Cape Schanck House: light, matter and architecture that breathes

  • Project by: Studio Goss
  • Photographs by: Timothy Kaye

In Cape Schanck, south of Melbourne, Studio Goss has designed a house that does not impose itself on the landscape, but rather filters it. The Cape Schanck House is born as a succession of almost blank forms – contained, hermetic – that are activated on contact with light. It is this relationship between volume and atmosphere that sustains the project: a measured architecture, of emphatic but silent gestures, that transforms living into an exercise in contemplation.

From the outset, the commission was more than a house: it was an opportunity to design the light that inhabits it as well. Studio Goss worked in parallel with the firm Articolo to develop a specific piece: the 12:40 wall luminaire, a fixture that integrates light, texture and technology in a single gesture.
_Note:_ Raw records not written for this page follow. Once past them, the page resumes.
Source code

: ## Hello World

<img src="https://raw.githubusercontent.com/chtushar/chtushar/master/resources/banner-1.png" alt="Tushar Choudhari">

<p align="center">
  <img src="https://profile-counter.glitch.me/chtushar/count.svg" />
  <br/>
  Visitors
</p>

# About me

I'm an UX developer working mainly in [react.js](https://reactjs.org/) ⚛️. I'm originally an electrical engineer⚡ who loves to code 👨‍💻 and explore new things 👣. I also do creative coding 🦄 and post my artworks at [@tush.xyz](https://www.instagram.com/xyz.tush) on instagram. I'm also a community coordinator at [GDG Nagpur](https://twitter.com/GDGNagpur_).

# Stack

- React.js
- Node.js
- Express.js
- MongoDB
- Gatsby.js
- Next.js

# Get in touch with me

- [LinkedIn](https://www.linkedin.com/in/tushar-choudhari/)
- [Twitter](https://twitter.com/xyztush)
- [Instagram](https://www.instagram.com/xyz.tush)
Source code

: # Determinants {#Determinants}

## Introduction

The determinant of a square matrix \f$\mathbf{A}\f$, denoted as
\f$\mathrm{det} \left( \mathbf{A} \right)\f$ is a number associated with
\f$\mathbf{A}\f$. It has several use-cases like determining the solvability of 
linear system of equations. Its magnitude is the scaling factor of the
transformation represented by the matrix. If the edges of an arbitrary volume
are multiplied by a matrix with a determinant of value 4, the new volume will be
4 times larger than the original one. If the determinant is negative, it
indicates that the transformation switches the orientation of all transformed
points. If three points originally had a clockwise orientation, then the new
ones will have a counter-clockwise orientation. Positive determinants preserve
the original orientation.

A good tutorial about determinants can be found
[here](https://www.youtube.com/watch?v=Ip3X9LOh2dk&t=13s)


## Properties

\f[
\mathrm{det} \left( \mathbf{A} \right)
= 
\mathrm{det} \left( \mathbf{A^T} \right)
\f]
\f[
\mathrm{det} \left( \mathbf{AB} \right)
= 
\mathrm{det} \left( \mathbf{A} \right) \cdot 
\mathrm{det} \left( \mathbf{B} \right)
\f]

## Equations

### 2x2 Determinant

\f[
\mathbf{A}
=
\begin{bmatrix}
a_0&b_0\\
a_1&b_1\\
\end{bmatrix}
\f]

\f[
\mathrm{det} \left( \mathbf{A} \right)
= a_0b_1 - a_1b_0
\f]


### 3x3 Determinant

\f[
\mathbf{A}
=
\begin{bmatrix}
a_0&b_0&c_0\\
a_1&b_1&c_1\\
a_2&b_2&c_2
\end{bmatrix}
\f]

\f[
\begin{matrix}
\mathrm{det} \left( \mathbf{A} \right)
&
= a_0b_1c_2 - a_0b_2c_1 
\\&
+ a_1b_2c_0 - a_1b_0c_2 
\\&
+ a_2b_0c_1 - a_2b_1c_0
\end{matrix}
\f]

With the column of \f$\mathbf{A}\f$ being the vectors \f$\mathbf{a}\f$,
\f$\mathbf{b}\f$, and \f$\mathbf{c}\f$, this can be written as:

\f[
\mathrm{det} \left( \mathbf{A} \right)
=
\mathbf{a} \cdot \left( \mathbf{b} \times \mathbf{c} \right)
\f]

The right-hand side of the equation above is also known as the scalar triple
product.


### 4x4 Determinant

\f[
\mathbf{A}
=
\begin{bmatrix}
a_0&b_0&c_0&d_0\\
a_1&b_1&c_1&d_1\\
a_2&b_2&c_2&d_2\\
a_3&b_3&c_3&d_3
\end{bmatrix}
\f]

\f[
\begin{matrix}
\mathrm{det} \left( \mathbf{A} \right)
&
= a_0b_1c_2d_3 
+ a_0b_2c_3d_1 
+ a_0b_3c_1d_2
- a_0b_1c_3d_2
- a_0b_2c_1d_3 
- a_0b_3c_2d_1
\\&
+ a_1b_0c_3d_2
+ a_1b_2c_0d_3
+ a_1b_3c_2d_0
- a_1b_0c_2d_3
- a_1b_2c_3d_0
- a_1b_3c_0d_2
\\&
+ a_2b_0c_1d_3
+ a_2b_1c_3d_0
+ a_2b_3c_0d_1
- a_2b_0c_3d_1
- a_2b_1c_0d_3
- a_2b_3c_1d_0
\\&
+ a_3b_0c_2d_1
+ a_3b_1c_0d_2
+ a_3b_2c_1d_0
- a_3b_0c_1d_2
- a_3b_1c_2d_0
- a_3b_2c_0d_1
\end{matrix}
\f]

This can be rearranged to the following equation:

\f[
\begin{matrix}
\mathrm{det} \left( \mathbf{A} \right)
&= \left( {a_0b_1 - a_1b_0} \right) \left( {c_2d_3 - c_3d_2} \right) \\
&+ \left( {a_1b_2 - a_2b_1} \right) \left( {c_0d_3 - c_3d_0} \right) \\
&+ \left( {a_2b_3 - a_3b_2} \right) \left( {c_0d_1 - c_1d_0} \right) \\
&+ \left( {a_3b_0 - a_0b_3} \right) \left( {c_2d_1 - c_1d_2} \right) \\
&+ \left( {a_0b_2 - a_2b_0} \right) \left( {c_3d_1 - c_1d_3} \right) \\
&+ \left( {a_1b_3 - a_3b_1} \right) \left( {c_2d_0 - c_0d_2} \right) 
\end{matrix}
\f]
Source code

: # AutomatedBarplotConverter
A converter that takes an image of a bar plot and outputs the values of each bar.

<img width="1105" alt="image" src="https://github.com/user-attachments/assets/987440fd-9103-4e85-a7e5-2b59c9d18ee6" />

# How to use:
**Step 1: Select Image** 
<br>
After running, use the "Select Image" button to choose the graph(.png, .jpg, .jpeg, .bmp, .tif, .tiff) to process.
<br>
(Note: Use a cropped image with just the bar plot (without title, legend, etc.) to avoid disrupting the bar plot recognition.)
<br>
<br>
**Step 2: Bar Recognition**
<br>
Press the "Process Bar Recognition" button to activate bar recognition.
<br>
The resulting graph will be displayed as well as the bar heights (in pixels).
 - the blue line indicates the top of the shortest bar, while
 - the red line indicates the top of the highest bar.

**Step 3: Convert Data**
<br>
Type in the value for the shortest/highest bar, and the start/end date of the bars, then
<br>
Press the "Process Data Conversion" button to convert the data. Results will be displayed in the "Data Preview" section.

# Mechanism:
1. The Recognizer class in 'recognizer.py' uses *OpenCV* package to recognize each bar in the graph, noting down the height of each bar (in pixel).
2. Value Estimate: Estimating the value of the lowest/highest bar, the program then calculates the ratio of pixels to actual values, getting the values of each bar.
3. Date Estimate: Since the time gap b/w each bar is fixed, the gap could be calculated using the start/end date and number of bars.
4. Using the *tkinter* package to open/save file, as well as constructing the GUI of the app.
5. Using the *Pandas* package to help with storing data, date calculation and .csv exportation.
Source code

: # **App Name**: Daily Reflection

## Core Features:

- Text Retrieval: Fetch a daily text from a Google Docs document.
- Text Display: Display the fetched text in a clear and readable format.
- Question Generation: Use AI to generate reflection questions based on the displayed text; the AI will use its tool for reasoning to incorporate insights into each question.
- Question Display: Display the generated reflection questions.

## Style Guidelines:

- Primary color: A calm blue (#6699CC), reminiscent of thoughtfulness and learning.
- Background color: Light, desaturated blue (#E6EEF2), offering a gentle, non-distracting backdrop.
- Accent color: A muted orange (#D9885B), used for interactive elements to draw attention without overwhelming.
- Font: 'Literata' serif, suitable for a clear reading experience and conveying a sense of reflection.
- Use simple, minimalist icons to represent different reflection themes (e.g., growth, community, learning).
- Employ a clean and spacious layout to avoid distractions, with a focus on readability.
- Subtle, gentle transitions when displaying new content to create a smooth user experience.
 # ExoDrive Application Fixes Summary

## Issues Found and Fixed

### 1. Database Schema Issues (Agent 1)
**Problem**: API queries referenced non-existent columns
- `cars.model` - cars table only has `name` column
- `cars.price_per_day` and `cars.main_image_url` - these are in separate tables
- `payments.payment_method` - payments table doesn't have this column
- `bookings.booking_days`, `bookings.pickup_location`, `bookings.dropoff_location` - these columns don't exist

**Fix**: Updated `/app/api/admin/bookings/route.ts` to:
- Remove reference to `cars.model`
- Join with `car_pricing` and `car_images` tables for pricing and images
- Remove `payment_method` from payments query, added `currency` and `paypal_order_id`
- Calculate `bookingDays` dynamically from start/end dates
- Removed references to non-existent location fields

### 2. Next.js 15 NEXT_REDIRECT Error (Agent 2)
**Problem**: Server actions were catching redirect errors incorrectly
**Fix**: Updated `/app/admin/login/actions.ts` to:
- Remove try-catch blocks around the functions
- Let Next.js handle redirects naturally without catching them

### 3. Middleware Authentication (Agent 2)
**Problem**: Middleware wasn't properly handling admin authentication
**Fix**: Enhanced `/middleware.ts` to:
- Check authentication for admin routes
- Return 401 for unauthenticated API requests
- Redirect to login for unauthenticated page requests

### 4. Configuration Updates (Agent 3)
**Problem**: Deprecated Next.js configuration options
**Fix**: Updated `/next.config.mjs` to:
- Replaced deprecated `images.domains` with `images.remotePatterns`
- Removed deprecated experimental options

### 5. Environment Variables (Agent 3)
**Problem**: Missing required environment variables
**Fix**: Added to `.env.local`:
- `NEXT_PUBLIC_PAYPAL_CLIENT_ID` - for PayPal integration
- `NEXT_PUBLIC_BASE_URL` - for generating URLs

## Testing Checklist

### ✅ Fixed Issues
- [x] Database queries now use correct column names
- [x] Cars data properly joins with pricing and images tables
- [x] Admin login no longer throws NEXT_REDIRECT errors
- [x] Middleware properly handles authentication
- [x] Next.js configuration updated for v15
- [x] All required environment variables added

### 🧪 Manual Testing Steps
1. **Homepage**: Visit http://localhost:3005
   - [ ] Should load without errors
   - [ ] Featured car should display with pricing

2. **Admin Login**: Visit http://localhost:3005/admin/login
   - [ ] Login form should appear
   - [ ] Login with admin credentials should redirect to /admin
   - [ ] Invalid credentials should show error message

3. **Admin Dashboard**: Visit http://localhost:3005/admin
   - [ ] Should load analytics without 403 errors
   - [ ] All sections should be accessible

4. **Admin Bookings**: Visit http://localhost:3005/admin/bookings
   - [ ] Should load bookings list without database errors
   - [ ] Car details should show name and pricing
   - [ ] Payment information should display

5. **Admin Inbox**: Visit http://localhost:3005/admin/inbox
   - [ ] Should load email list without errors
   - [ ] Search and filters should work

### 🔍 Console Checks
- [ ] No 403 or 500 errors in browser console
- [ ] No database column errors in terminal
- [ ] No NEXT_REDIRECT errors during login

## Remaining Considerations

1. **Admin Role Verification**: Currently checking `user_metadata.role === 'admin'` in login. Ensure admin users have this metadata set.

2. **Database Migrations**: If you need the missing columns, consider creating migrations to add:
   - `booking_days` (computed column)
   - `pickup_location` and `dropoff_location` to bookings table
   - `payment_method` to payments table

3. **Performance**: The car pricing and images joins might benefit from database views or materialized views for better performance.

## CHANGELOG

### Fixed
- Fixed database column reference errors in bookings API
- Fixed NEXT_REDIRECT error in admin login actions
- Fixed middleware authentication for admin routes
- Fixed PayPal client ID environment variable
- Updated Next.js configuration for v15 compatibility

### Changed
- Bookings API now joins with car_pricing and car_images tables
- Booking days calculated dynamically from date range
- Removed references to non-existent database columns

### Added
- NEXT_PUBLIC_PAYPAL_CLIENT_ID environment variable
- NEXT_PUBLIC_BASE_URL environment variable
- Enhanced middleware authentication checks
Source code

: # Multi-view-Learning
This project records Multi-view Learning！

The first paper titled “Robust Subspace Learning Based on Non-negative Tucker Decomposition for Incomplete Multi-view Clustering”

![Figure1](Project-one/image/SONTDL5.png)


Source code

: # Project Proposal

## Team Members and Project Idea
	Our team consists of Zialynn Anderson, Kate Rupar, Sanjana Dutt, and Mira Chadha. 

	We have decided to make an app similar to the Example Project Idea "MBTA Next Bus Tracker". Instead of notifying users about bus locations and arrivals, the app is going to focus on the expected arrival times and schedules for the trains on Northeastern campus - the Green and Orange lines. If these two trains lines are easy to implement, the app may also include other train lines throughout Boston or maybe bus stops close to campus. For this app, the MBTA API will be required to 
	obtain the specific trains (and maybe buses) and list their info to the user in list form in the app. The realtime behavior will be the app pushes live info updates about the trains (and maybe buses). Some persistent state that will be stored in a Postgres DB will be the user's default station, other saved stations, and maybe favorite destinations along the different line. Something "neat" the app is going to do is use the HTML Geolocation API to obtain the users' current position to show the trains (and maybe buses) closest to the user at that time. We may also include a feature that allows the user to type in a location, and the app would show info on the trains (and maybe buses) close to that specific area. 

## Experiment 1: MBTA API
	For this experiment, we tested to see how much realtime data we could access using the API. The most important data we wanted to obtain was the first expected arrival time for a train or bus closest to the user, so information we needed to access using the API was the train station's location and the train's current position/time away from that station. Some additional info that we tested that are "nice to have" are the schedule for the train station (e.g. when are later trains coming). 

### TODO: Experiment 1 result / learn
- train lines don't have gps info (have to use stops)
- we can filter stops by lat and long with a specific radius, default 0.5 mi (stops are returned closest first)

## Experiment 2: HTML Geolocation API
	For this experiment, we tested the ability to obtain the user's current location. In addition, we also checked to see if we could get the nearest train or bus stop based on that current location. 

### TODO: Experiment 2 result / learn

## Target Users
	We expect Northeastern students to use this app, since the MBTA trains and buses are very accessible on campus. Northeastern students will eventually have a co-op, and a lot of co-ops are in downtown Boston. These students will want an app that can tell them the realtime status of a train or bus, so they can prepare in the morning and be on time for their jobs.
The house is conceived as a set of almost abstract volumes, where light control is not a decorative complement, but the spatial engine. The 12:40 wall sconce, custom-designed for this project, does not function as a traditional wall light: it blends in with the architecture thanks to a system of customizable finishes that replicates the tones, textures and materials of the walls where it is installed. The result is not a lamp, but a relief that becomes part of the wall. A line that blurs between art and ambient lighting.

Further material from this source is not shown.